Greasy Creek landowners join effort to dislodge non-native plant

The broad leaves are heart-shaped, squared off at the stem. The flowers grow in clusters, delicate and white. They’re so pretty, a few early residents in the Marys River Watershed proudly planted them as hedges. These well-meaning landowners couldn’t have known back then what biologists know now: This seemingly lovely plant takes over like gangbusters. It chokes off native vegetation, creating a monoculture and severely disrupting the ecology of Pacific Northwest riparian areas.

It’s called knotweed — an apt name for a plant that forms dense systems of roots that, once established, are nearly impossible to eradicate. “Knotweed alters riparian vegetation communities, disrupts nutrient cycling, negates riparian restoration efforts, affects the recreational use of watercourses, and decreases property values,” the Washington State Department of Agriculture (WSDA) explains in a recent report. “These plants are pioneer species that quickly colonize disturbed areas. Once knotweed becomes established, it is very difficult to remove, and single patches can persist for more than 100 years.”

Just ask Bob Lillie and Barbara Weeks. Fifteen years ago when they bought their rustic home in a dappled glen on Wells Creek, an upper tributary of Greasy Creek, a dense hedge of knotweed towered 12 feet high across the front of the property. Someone had even gone to the trouble of planting knotweed inside an old tire as a decorative touch.

“This was a jungle of knotweed,” says Weeks, a retired teacher from Philomath School District. At first, the couple didn’t realize their giant hedge was a giant nuisance. Then they attended a neighborhood meeting at the Philomath Grange Hall where they heard the results of a “rapid bio-assessment” made by the Watershed Council. A snorkel survey of Greasy Creek had turned up patches of Japanese knotweed (one of four species of knotweed) throughout the system.

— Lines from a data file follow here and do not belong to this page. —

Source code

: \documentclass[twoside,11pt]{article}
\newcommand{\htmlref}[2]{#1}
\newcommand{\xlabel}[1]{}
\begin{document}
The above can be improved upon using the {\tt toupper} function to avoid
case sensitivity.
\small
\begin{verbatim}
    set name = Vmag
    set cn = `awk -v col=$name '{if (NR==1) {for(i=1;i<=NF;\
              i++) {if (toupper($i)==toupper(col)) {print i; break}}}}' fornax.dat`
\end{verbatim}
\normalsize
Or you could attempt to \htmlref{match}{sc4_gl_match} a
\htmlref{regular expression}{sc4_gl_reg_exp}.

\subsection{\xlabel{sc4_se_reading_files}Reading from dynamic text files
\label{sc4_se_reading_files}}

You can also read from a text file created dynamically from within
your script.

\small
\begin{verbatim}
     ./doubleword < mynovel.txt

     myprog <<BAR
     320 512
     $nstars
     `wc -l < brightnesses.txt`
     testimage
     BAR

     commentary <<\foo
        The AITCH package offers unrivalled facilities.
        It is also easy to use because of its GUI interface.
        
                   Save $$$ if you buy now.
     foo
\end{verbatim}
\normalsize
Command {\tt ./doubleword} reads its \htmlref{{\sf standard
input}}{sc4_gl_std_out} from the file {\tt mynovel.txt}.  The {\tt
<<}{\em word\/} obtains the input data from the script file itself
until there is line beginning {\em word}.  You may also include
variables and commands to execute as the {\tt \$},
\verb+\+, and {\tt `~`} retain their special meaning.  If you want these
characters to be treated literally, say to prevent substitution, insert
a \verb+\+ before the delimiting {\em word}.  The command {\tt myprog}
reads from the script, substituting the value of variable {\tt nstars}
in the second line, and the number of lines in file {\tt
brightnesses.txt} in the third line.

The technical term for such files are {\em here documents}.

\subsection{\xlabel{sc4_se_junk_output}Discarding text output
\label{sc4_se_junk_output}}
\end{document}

Lillie and Weeks were alarmed.

“I said, ‘I think we have the mother lode of knotweed on our land,’” Weeks recalls. That was 2011. In 2013, tramping around their acre of woodland, Lillie and Weeks spy only one sprig of the stubborn weed hidden among some ferns. Lillie, an emeritus professor of geography at Oregon State University, also points out a recent sprout popping up in a flowerbed where once the 12-foot hedge loomed. But most of their mother lode is gone.

These two educators were among the first Greasy Creek landowners to join the knotweed control program launched by the Council in 2011. Two and a half years later, 97 percent of the landowners have either allowed the Council to spray their knotweed with herbicides imazapyr and/or glyphosate  (depending on the treatment year and proximity to the creek) or have treated their weeds on their own.

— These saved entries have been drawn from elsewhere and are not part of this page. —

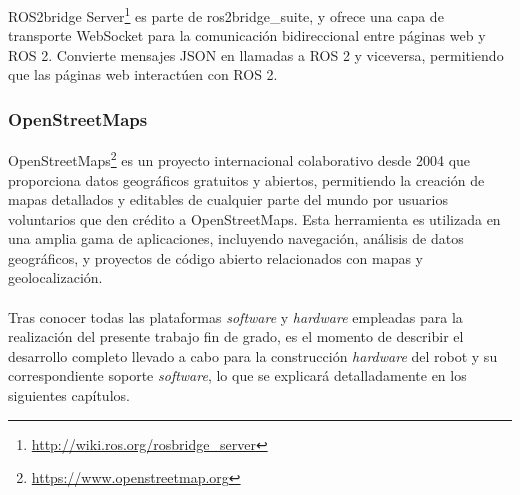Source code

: ROS2bridge Server\footnote{\url{http://wiki.ros.org/rosbridge_server}} es parte de ros2bridge\_suite, y ofrece una capa de transporte WebSocket para la comunicación bidireccional entre páginas web y ROS 2. Convierte mensajes JSON en llamadas a ROS 2 y viceversa, permitiendo que las páginas web interactúen con ROS 2. 

\subsubsection{OpenStreetMaps}
\label{subsubsec:openstreetmaps}

OpenStreetMaps\footnote{\url{https://www.openstreetmap.org}} es un proyecto internacional colaborativo desde 2004 que proporciona datos geográficos gratuitos y abiertos, permitiendo la creación de mapas detallados y editables de cualquier parte del mundo por usuarios voluntarios que den crédito a OpenStreetMaps. Esta herramienta es utilizada en una amplia gama de aplicaciones, incluyendo navegación, análisis de datos geográficos, y proyectos de código abierto relacionados con mapas y geolocalización.\\\\



Tras conocer todas las plataformas \textit{software} y \textit{hardware} empleadas para la realización del presente trabajo fin de grado, es el momento de describir el desarrollo completo llevado a cabo para la construcción \textit{hardware} del robot y su correspondiente soporte \textit{software}, lo que se explicará detalladamente en los siguientes capítulos.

But it will take constant vigilance to keep the knotweed at bay. Riparian planting coordinator Kathleen Westly, who is heading up the Council’s multiyear knotweed control program, recently put on a wetsuit and waded several miles up the creek, sometimes pushing against waist-deep waters, to check for new invasions. She spotted a handful of new plants, which will by treated this September along with the rest of the Greasy Creek basin. Next spring, she and her team will spread weed cloth over the so-called “dead patches,” tacking it down with landscape staples, expecting this approach will minimize the herbicide required for re-treatment in the fall of 2014.

Why bother with dead weeds? “It can look dead,” Westly says. “But if you break off the canes, you can still see a mass of teeny buds ready to leaf out or break off and float downstream.”

The stream’s current is a major vehicle for knotweed invasion, the channel its highway. “In river corridors, knotweed reproduces from fragments and seeds that travel downstream, affecting the gravel bars and riparian forests of entire river systems,” the WSDA cautions. “Root and stem fragments as small as one inch can produce a new plant. As a result, one patch can be the source of many downstream populations.”

Even the most innocent human activity can give the knotweed a new foothold. In the Pacific Northwest, knotweed spreads when roots and stems are moved by flowing water or by humans via lawn mowers, shoes or clothing, the WSDA says.